According to news reports, the alleged altercation between Wengert and Visconti occurred in December 2010. Sources indicate that on the day of his arrest, Visconti backed up onto Southwest 99th Terrace from Stirling Road in order to greet friends. This apparently aggravated Jessica Mercer, Wengert’s girlfriend, who was driving in the area. Mercer, who was on the phone with Wengert at the time, told the teen that she was calling the police. Instead, she told Wengert what had happened that informed in that Visconti had gone into a Wendy’s restaurant with his friends.
An Internal Affairs investigation of the incident purportedly concluded that Wengert sped to the scene, still on the phone with Mercer. He found Visconti sitting in his car outside of the restaurant and followed him as he drove away. He then pulled Visconti over after driving about a half a mile.

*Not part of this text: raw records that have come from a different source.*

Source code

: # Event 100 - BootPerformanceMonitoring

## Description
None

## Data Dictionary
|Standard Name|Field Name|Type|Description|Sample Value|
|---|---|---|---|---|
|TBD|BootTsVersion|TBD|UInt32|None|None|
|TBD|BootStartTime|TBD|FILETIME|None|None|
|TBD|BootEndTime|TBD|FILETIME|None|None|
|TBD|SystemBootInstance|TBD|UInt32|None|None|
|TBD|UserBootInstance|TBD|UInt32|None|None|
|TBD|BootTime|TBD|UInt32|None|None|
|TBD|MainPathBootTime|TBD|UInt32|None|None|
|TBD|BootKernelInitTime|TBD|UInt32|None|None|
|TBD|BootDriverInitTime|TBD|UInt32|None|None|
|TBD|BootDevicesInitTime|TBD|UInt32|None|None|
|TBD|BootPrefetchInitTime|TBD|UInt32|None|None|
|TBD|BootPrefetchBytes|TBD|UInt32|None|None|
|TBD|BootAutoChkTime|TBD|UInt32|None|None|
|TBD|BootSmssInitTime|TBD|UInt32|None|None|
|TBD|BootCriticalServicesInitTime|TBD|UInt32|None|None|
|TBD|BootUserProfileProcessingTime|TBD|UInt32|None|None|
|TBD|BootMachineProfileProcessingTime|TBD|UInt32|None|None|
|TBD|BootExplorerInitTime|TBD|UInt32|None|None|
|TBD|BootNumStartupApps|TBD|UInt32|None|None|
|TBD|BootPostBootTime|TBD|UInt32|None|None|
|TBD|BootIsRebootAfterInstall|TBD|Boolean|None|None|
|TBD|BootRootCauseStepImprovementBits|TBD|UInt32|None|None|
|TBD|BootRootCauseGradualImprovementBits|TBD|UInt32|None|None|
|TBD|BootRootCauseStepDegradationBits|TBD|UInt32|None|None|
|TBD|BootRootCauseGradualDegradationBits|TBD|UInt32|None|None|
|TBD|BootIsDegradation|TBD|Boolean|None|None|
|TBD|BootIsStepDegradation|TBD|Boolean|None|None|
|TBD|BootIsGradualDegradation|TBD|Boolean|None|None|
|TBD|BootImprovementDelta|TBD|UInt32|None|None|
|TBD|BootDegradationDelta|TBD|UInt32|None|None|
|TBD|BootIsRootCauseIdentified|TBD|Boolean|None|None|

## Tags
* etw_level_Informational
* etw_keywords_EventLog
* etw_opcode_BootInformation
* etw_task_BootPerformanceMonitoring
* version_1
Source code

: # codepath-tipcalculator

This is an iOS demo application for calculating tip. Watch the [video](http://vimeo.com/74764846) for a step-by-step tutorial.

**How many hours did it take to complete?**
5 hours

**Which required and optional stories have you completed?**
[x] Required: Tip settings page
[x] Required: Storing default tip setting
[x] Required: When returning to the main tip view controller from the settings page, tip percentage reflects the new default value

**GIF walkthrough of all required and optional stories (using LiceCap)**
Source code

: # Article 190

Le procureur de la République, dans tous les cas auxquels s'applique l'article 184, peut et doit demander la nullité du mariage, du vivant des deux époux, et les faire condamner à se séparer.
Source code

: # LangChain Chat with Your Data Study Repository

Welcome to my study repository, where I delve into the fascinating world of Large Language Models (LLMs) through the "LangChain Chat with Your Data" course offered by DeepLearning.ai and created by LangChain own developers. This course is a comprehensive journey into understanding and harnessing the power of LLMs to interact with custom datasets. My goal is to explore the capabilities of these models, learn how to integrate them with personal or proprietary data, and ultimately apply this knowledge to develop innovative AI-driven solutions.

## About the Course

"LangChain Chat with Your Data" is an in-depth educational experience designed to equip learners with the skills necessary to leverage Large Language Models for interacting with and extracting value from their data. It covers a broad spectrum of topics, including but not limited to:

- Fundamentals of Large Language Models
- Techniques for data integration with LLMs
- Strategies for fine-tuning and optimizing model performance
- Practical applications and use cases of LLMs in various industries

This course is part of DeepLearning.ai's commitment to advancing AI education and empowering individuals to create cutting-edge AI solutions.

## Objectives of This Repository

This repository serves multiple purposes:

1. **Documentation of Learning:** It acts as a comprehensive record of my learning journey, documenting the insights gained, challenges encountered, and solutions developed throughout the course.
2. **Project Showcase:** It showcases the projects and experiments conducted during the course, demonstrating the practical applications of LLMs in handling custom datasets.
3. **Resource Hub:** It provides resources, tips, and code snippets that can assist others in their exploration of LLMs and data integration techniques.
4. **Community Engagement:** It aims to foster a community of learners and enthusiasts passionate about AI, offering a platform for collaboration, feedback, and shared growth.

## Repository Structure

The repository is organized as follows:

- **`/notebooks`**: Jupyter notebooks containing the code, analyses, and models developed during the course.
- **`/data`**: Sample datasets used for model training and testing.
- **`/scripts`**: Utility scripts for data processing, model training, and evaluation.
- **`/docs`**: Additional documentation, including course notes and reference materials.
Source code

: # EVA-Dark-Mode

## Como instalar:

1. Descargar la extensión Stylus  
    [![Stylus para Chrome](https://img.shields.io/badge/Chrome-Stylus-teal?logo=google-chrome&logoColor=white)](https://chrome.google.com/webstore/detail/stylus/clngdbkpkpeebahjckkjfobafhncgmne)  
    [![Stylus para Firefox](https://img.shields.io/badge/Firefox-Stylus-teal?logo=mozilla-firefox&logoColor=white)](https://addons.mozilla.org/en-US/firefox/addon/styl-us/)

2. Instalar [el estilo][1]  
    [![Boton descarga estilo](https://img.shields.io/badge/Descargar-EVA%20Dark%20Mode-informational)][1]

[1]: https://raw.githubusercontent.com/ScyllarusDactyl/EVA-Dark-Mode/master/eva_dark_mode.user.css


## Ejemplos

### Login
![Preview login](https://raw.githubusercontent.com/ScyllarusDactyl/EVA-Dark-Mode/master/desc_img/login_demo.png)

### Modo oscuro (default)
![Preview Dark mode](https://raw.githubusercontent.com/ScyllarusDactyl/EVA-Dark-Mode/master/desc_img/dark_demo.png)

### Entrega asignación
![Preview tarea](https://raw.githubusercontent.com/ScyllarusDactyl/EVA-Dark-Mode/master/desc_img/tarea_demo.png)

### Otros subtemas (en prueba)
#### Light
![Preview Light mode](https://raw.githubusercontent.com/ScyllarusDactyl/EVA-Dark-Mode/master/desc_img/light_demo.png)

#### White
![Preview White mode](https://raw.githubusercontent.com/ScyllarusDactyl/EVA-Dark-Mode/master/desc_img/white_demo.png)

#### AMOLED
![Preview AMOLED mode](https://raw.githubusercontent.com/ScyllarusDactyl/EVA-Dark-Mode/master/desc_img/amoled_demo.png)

Upon pulling Visconti over, Wengert allegedly started screaming curses at the teen before throwing open the door to Visconti’s vehicle, pulling him out, and slamming him against the side of the car. Visconti and a witness testified that Wengert then proceeded to punch Visconti numerous times, put him in a headlock, and release his police dog before calling for backup. Visconti and the witness purportedly claim that the violence was never reciprocated.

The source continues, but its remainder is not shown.